• WHAT IS NEEDED: What lines of the data hold the string "povolen"? Copy them all.

• Data excerpts:
□ □ □ □

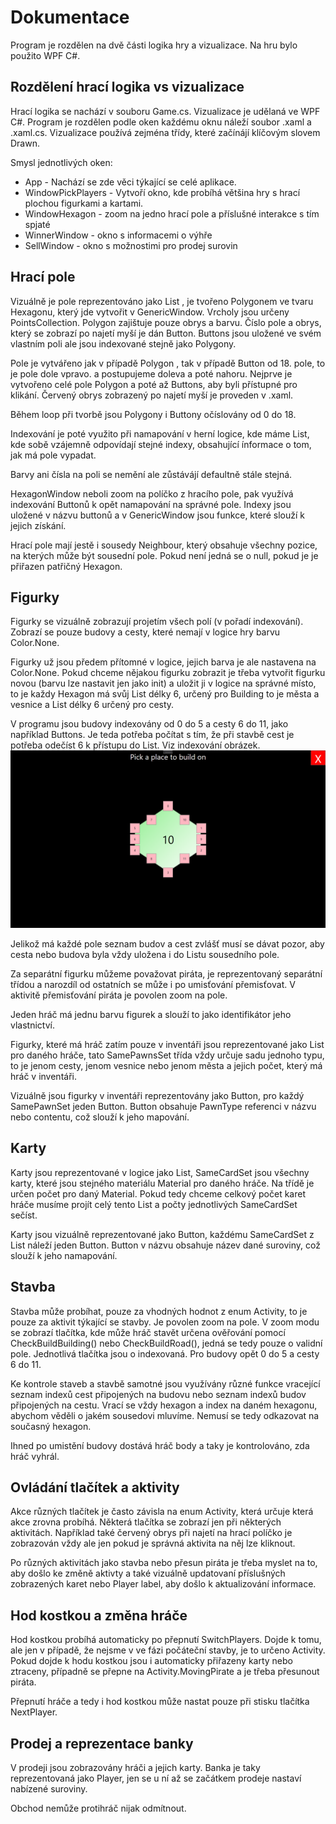 # Dokumentace
Program je rozdělen na dvě části logika hry a vizualizace. Na hru bylo použito WPF C#.
## Rozdělení hrací logika vs vizualizace
Hrací logika se nachází v souboru Game.cs. Vizualizace je udělaná ve WPF C#. Program je rozdělen podle oken každému oknu náleží soubor .xaml a .xaml.cs. Vizualizace používá zejména třídy, které začínájí klíčovým slovem Drawn.

Smysl jednotlivých oken:
* App - Nachází se zde věci týkající se celé aplikace.
* WindowPickPlayers - Vytvoří okno, kde probíhá většina hry s hrací plochou figurkami a kartami.
* WindowHexagon - zoom na jedno hrací pole a příslušné interakce s tím spjaté
* WinnerWindow - okno s informacemi o výhře
* SellWindow - okno s možnostimi pro prodej surovin

## Hrací pole
Vizuálně je pole reprezentováno jako List <Polygon>, je tvořeno Polygonem ve tvaru Hexagonu, který jde vytvořit v GenericWindow. Vrcholy jsou určeny PointsCollection. Polygon zajištuje pouze obrys a barvu. Číslo pole a obrys, který se zobrazí po najetí myší je dán Button. Buttons jsou uložené ve svém vlastním poli ale jsou indexované stejně jako Polygony.

Pole je vytvářeno jak v případě Polygon , tak v případě Button od 18. pole, to je pole dole vpravo. a postupujeme doleva a poté nahoru. Nejprve je vytvořeno celé pole Polygon a poté až Buttons, aby byli přístupné pro klikání. Červený obrys zobrazený po najetí myší je proveden v .xaml. 

Během loop při tvorbě jsou Polygony i Buttony očíslovány od 0 do 18.

Indexování je poté využito při namapování v herní logice, kde máme List<Hexagon>, kde sobě vzájemně odpovídají stejné indexy, obsahující ínformace o tom, jak má pole vypadat.

Barvy ani čísla na poli se nemění ale zůstávájí defaultně stále stejná.

HexagonWindow neboli zoom na políčko z hracího pole, pak využívá indexování Buttonů k opět namapování na správné pole. Indexy jsou uložené v názvu buttonů a v GenericWindow jsou funkce, které slouží k jejich získání.

Hrací pole mají jestě i sousedy Neighbour, který obsahuje všechny pozice, na kterých může být sousední pole. Pokud není jedná se o null, pokud je je přiřazen patřičný Hexagon.

## Figurky
Figurky se vizuálně zobrazují projetím všech polí (v pořadí indexování). Zobrazí se pouze budovy a cesty, které nemají v logice hry barvu Color.None. 

Figurky už jsou předem přítomné v logice, jejich barva je ale nastavena na Color.None. Pokud chceme nějakou figurku zobrazit je třeba vytvořit figurku novou (barvu lze nastavit jen jako init) a uložit ji v logice na správné místo, to je každy Hexagon má svůj List<Buildings> délky 6, určený pro Building to je města a vesnice a List <Road> délky 6 určený pro cesty. 

V programu jsou budovy indexovány od 0 do 5 a cesty 6 do 11, jako například Buttons. Je teda potřeba počítat s tím, že při stavbě cest je potřeba odečíst 6 k přístupu do List<Road>. Viz indexování obrázek. ![Alt obrazek indexovani](./indexovani.png)

Jelikož má každé pole seznam budov a cest zvlášť musí se dávat pozor, aby cesta nebo budova byla vždy uložena i do Listu sousedního pole.

Za separátní figurku můžeme považovat piráta, je reprezentovaný separátní třídou a narozdíl od ostatních se může i po umisťování přemisťovat. V aktivitě přemisťování piráta je povolen zoom na pole.

Jeden hráč má jednu barvu figurek a slouží to jako identifikátor jeho vlastnictví.

Figurky, které má hráč zatím pouze v inventáři jsou reprezentované jako List<SamePawnsSet> pro daného hráče, tato SamePawnsSet třída vždy určuje sadu jednoho typu, to je jenom cesty, jenom vesnice nebo jenom města a jejich počet, který má hráč v inventáři.

Vizuálně jsou figurky v inventáři reprezentovány jako Button, pro každý SamePawnSet jeden Button. Button obsahuje PawnType referenci v názvu nebo contentu, což slouží k jeho mapování.

## Karty 
Karty jsou reprezentované v logice jako List<SameCardSet>, SameCardSet jsou všechny karty, které jsou stejného materiálu Material pro daného hráče. Na třídě je určen počet pro daný Material. Pokud tedy chceme celkový počet karet hráče musíme projít celý tento List a počty jednotlivých SameCardSet sečíst.

Karty jsou vizuálně reprezentované jako Button, každému SameCardSet z List náleží jeden Button. Button v názvu obsahuje název dané suroviny, což slouží k jeho namapování.

## Stavba
Stavba může probíhat, pouze za vhodných hodnot z enum Activity, to je pouze za aktivit týkající se stavby. Je povolen zoom na pole. V zoom modu se zobrazí tlačítka, kde může hráč stavět určena ověřování pomocí CheckBuildBuilding() nebo CheckBuildRoad(), jedná se tedy pouze o validní pole. Jednotlivá tlačítka jsou o indexovaná. Pro budovy opět 0 do 5 a cesty 6 do 11.

Ke kontrole staveb a stavbě samotné jsou využívány různé funkce vracející seznam indexů cest připojených na budovu nebo seznam indexů budov připojených na cestu. Vrací se vždy hexagon a index na daném hexagonu, abychom věděli o jakém sousedovi mluvíme. Nemusí se tedy odkazovat na současný hexagon.

Ihned po umistění budovy dostává hráč body a taky je kontrolováno, zda hráč vyhrál.

## Ovládání tlačítek a aktivity
Akce různých tlačítek je často závisla na enum Activity, která určuje která akce zrovna probíhá. Některá tlačítka se zobrazí jen při některých aktivitách. Například také červený obrys při najetí na hrací políčko je zobrazován vždy ale jen pokud je správná aktivita na něj lze kliknout.

Po různých aktivitách jako stavba nebo přesun piráta je třeba myslet na to, aby došlo ke změně aktivty a také vizuálně updatovaní příslušných zobrazených karet nebo Player label, aby došlo k aktualizování informace.

## Hod kostkou a změna hráče
Hod kostkou probíhá automaticky po přepnutí SwitchPlayers. Dojde k tomu, ale jen v případě, že nejsme v ve fázi počáteční stavby, je to určeno Activity. Pokud dojde k hodu kostkou jsou i automaticky přiřazeny karty nebo ztraceny, případně se přepne na Activity.MovingPirate a je třeba přesunout piráta.

Přepnutí hráče a tedy i hod kostkou může nastat pouze při stisku tlačítka NextPlayer.

## Prodej a reprezentace banky
V prodeji jsou zobrazovány hráči a jejich karty. Banka je taky reprezentovaná jako Player, jen se u ní až se začátkem prodeje nastaví nabízené suroviny. 

Obchod nemůže protihráč nijak odmítnout.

□ □ □ □

• ANSWER TO THE PROBLEM:
Za separátní figurku můžeme považovat piráta, je reprezentovaný separátní třídou a narozdíl od ostatních se může i po umisťování přemisťovat. V aktivitě přemisťování piráta je povolen zoom na pole.
Stavba může probíhat, pouze za vhodných hodnot z enum Activity, to je pouze za aktivit týkající se stavby. Je povolen zoom na pole. V zoom modu se zobrazí tlačítka, kde může hráč stavět určena ověřování pomocí CheckBuildBuilding() nebo CheckBuildRoad(), jedná se tedy pouze o validní pole. Jednotlivá tlačítka jsou o indexovaná. Pro budovy opět 0 do 5 a cesty 6 do 11.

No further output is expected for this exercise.